Monday, April 09, 2012

Searching for True Love?

...the steadfast love of the Lord never ceases. His mercies never come to an end. They are new every morning, new every morning; great is Your faithfulness oh Lord, great is Your faithfulness...


The super long week end and suncellular's 7-day unlimited surf promotion gave me an opportunity to be online and catch up with long lost colleagues. The catching up lines usually goes like:
Hello! Kumusta na? Saan ka na ngayon? Ano work mo? Dun ka pa rin ba umuuwi? Kumusta si *blah..blah..*? Ilan na anak mo? May asawa ka na? Girl/Boy friend? Bakit?
...and the list continues, depending on who am I chatting with. I noticed that most of my classmates and schoolmates are either married, single parents, have gf/bf, or are engaged to be married; but not all. I honestly admire those who post photos of their own kids or their own family. Sometimes I see sweet exchanges from my friends and their kids or partner online (via FB). I admire them, for having the will to go on with their life, albeit some real life drama, which at times I also see via FB. I wish them well...all of them, including those whom I may have never even talked with back in school. And I do hope that someday, they will enjoy the privilege of having raised such great kids. Yesterday, one of my long lost friends asked me, "wala ka bang balak hanapin ang true love mo?" Oh well, I wasn't prepared for that question so I coyly answered, "hindi ko alam. hindi ko rin alam paano. ikaw, alam mo ba?" and our chat continued...

That question somehow made me think even hours after our chat. I never tried to search for true love; I just wait for it to present itself, perhaps at the right time, at any place, in a right person. Yep, I do ask God to guide me along that line. Looking back, I realized how my views on matters of love and relationship changed as I mature little by little. I remember how I used to ask the Lord to make someone I really like love me -- oh well, that didn't work out. And as I grow up, I realized that as in all other things, it is not my will which God will follow; I should be the one following His will. And so I asked Him, okay if it's not him then just please teach me to forget all about it, and please show me whom You want. Someone came along one day, and I thought..oh, I guess I should have heeded to some people's advice that I describe what I like, because this one is almost the exact opposite of that! But then, just like the message last night, the passion of Christ also teach us the important virtue of humility in all aspects of our life. Part of our becoming mature is letting go of our pride, controlling our ego, learning to accept with an open mind and an open heart. Now I know that  love is not about finding the exact replica of what you've long dreamed for in your mind. I've learned that love is not all about chocolates and flowers (I never liked flowers anyway, but I do love chocolates), or finding a knight in shining armor, or finding a man who will give me 500% financial security. I realized that loving someone is more than just feeling kilig all the time; it's not about looking for that spark; it's more than just finding a shoulder to cry on when I feel sad.
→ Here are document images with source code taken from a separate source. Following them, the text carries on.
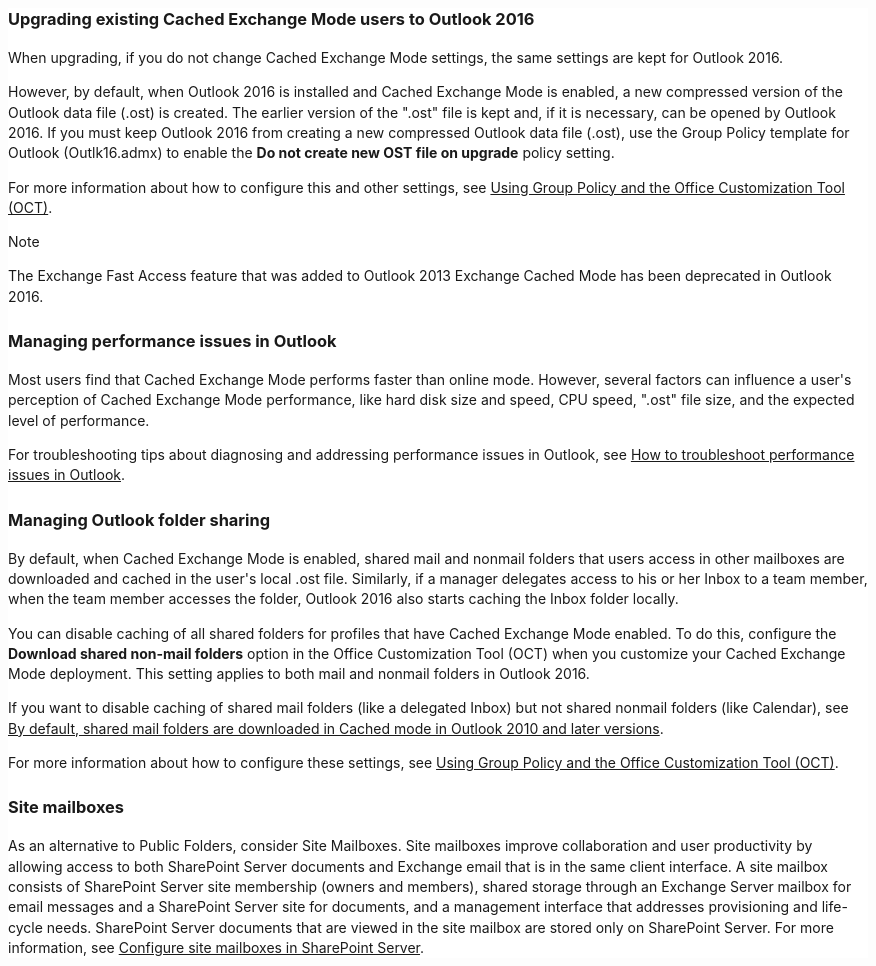 ### Upgrading existing Cached Exchange Mode users to Outlook 2016

When upgrading, if you do not change Cached Exchange Mode settings, the same settings are kept for Outlook 2016. 
  
However, by default, when Outlook 2016 is installed and Cached Exchange Mode is enabled, a new compressed version of the Outlook data file (.ost) is created. The earlier version of the ".ost" file is kept and, if it is necessary, can be opened by Outlook 2016. If you must keep Outlook 2016 from creating a new compressed Outlook data file (.ost), use the Group Policy template for Outlook (Outlk16.admx) to enable the **Do not create new OST file on upgrade** policy setting.

For more information about how to configure this and other settings, see [Using Group Policy and the Office Customization Tool (OCT)](#using-group-policy-and-the-office-customization-tool-oct).

> [!NOTE]
> The Exchange Fast Access feature that was added to Outlook 2013 Exchange Cached Mode has been deprecated in Outlook 2016. 

### Managing performance issues in Outlook

Most users find that Cached Exchange Mode performs faster than online mode. However, several factors can influence a user's perception of Cached Exchange Mode performance, like hard disk size and speed, CPU speed, ".ost" file size, and the expected level of performance. 
  
For troubleshooting tips about diagnosing and addressing performance issues in Outlook, see [How to troubleshoot performance issues in Outlook](https://support.microsoft.com/help/2695805).
  
### Managing Outlook folder sharing

By default, when Cached Exchange Mode is enabled, shared mail and nonmail folders that users access in other mailboxes are downloaded and cached in the user's local .ost file. Similarly, if a manager delegates access to his or her Inbox to a team member, when the team member accesses the folder, Outlook 2016 also starts caching the Inbox folder locally. 
  
You can disable caching of all shared folders for profiles that have Cached Exchange Mode enabled. To do this, configure the **Download shared non-mail folders** option in the Office Customization Tool (OCT) when you customize your Cached Exchange Mode deployment. This setting applies to both mail and nonmail folders in Outlook 2016. 
  
If you want to disable caching of shared mail folders (like a delegated Inbox) but not shared nonmail folders (like Calendar), see [By default, shared mail folders are downloaded in Cached mode in Outlook 2010 and later versions](https://support.microsoft.com/help/982697/).

For more information about how to configure these settings, see [Using Group Policy and the Office Customization Tool (OCT)](#using-group-policy-and-the-office-customization-tool-oct).
  
  
### Site mailboxes

As an alternative to Public Folders, consider Site Mailboxes. Site mailboxes improve collaboration and user productivity by allowing access to both SharePoint Server documents and Exchange email that is in the same client interface. A site mailbox consists of SharePoint Server site membership (owners and members), shared storage through an Exchange Server mailbox for email messages and a SharePoint Server site for documents, and a management interface that addresses provisioning and life-cycle needs. SharePoint Server  documents that are viewed in the site mailbox are stored only on SharePoint Server. For more information, see [Configure site mailboxes in SharePoint Server](https://docs.microsoft.com/SharePoint/administration/configure-site-mailboxes-in-sharepoint).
After all those years of "almost"  "undefined"  and "pseudo" relationships, I realized that I want a man who is humble enough, who trusts and loves me enough to treat me as a partner in the relationship, rather than a fragile little girl whom he must protect from getting hurt at whatever cost. I've had my own share of feeling badly hurt my a man who claim that he loves me and doesn't want me to get hurt. Truth is, his lack of trust in my ability to understand, help him and stick with him through whatever storm that he is going through did hurt a lot. It's been quite a long time and I've really forgotten much of the details but when I look back, I know that somehow those circumstances have shown me what it takes to have a real relationship.

For the past minutes, I've been meditating on the meaning of the song I quoted above and the question about finding true love.
  1. True love is given freely -- as free as the love of God to people; but just like the gift of salvation that Christ offers, true love must be accepted with an open heart.
  2. As Christ shown His love for us through His humility by accepting to be crucified like a criminal, we must also learn to go easy on our ego. Love is not a competition to show who is this or that...it is a series of drawing and redrawing your limits and expectations.
  3. As God's love is new every morning, so do true love...it doesn't end with one problem (no matter how big) or one quarrel. We must all learn to forgive, ask for, and accept forgiveness. 
  4. Just like God's unending love and faithfulness; human love must also be cultivated with faith -- faith in each other, and faith in the One who brought you unto each others life. 
  5. A midst all the storms in life and in love, there will always be someone up there who can see and hear all your pain, and will love you unconditionally. In His chosen time, things will fall into place. In the meantime, take care of yourself and your heart; savor every moment; live and enjoy life to its fullest.